Caravaggio laid back on the mattress and looked at Panjayo with pleading in his dark green eyes. “Please get the cats out of my house.” He shut his eyes and tried to ignore the meowing of the large vermilion cat that had climbed onto the mattress.
“Of course,” Panjayo replied. “Close your eyes and rest while I prepare a poultice.” He placed the basket on the table, stoked the embers, reigniting the flames, and placed a pan of water on the fire.
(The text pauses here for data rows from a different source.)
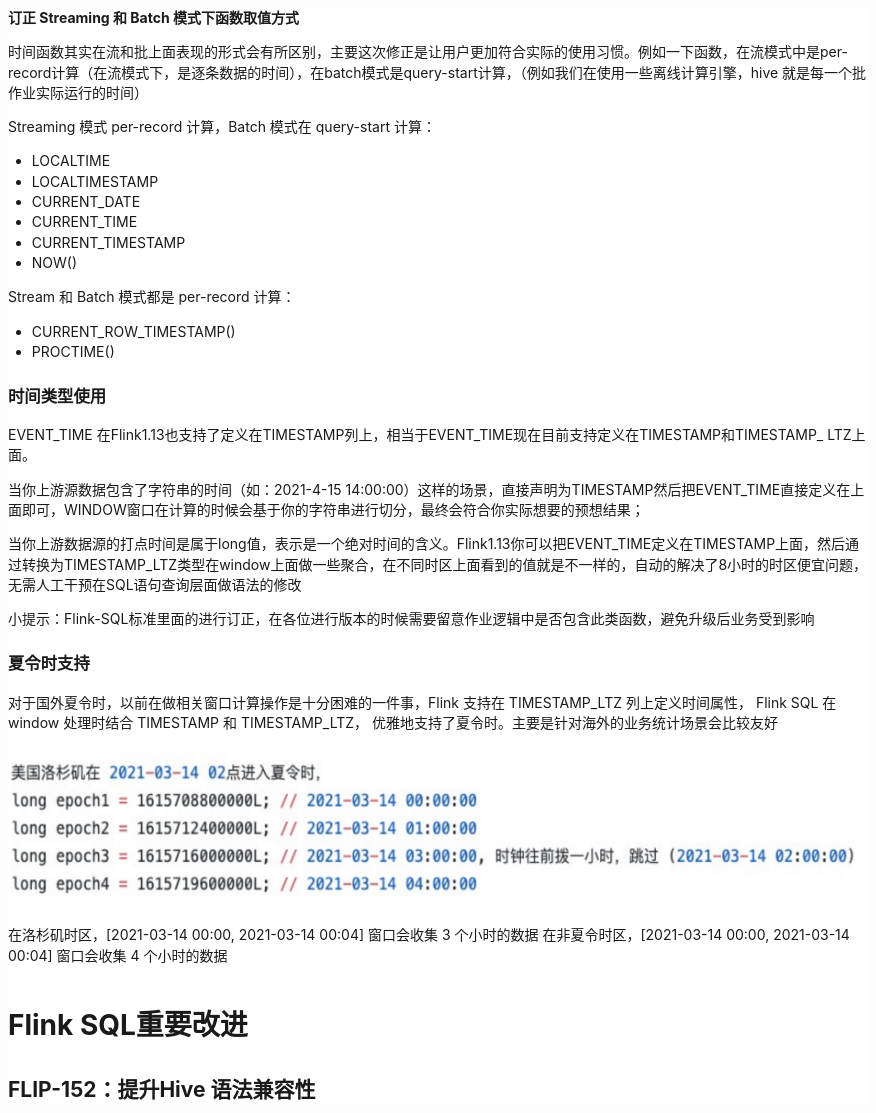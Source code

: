 **订正 Streaming 和 Batch 模式下函数取值方式**

时间函数其实在流和批上面表现的形式会有所区别，主要这次修正是让用户更加符合实际的使用习惯。例如一下函数，在流模式中是per-record计算（在流模式下，是逐条数据的时间），在batch模式是query-start计算，（例如我们在使用一些离线计算引擎，hive  就是每一个批作业实际运行的时间）

Streaming 模式 per-record 计算，Batch 模式在 query-start 计算：

- LOCALTIME
- LOCALTIMESTAMP
- CURRENT_DATE
- CURRENT_TIME
- CURRENT_TIMESTAMP
- NOW()

Stream 和 Batch 模式都是 per-record 计算：

- CURRENT_ROW_TIMESTAMP()
- PROCTIME()

### 时间类型使用

EVENT_TIME 在Flink1.13也支持了定义在TIMESTAMP列上，相当于EVENT_TIME现在目前支持定义在TIMESTAMP和TIMESTAMP_
LTZ上面。

当你上游源数据包含了字符串的时间（如：2021-4-15 14:00:00）这样的场景，直接声明为TIMESTAMP然后把EVENT_TIME直接定义在上面即可，WINDOW窗口在计算的时候会基于你的字符串进行切分，最终会符合你实际想要的预想结果；



当你上游数据源的打点时间是属于long值，表示是一个绝对时间的含义。Flink1.13你可以把EVENT_TIME定义在TIMESTAMP上面，然后通过转换为TIMESTAMP_LTZ类型在window上面做一些聚合，在不同时区上面看到的值就是不一样的，自动的解决了8小时的时区便宜问题，无需人工干预在SQL语句查询层面做语法的修改

小提示：Flink-SQL标准里面的进行订正，在各位进行版本的时候需要留意作业逻辑中是否包含此类函数，避免升级后业务受到影响


### 夏令时支持

对于国外夏令时，以前在做相关窗口计算操作是十分困难的一件事，Flink 支持在 TIMESTAMP_LTZ 列上定义时间属性， Flink SQL 在 window 处理时结合 TIMESTAMP 和 TIMESTAMP_LTZ， 优雅地支持了夏令时。主要是针对海外的业务统计场景会比较友好

![image-20210619163651120](./img/image-20210619163651120.png)

在洛杉矶时区，[2021-03-14 00:00, 2021-03-14 00:04] 窗口会收集 3 个小时的数据
在非夏令时区，[2021-03-14 00:00, 2021-03-14 00:04] 窗口会收集 4 个小时的数据

# Flink SQL重要改进

## FLIP-152：提升Hive 语法兼容性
Caravaggio awoke around noon to the sound of Panjayo singing an operatic aria in a falsetto voice. The notes that he sang were as melodious as any notes he had ever heard. He removed the damp cloth from his forehead and shifted uncomfortably in his sweat-soaked nightshirt. His fever had broken. He looked over at Panjayo who was seated in front of the fire and using needle and thread to mend a hole Caravaggio’s tunic. His heart swelled with love for his friend.
* * *
Twelve months before, on his twenty-first birthday, Caravaggio climbed onto the concrete railing of the bridge that spanned the small river that flowed through the center of the city and sat down. He dangled his feet a few yards above the gently flowing water as hummingbirds that sipped nectar from the blossoms of the honeysuckle vines that clung to the bridge around his legs. He leaned forward and gazed at his reflection in the water and admired his new hat adorned with an ostrich plume that he had just bought from the money his parents had sent him from his hometown of Genoa. The remainder of the gold coins in the pocket of his new tunic tinkled musically as they were jingled about by his movement.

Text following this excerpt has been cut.